- [PROBLEM DETAILS] Would you please write out each of the entries below exactly, omitting pictures?

- [INFORMATION SHOWN]
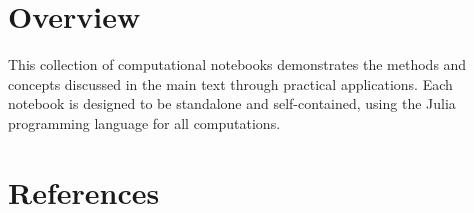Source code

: \documentclass[
  letterpaper,
  DIV=11,
  numbers=noendperiod]{scrreprt}
\begin{document}
\chapter*{Overview}\label{overview-5}


This collection of computational notebooks demonstrates the methods and
concepts discussed in the main text through practical applications. Each
notebook is designed to be standalone and self-contained, using the
Julia programming language for all computations.


\chapter*{References 🎯}\label{references}

\end{document}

- [OUTPUT]
Source code

: \documentclass[
  letterpaper,
  DIV=11,
  numbers=noendperiod]{scrreprt}
\begin{document}
\chapter*{Overview}\label{overview-5}


This collection of computational notebooks demonstrates the methods and
concepts discussed in the main text through practical applications. Each
notebook is designed to be standalone and self-contained, using the
Julia programming language for all computations.


\chapter*{References 🎯}\label{references}

\end{document}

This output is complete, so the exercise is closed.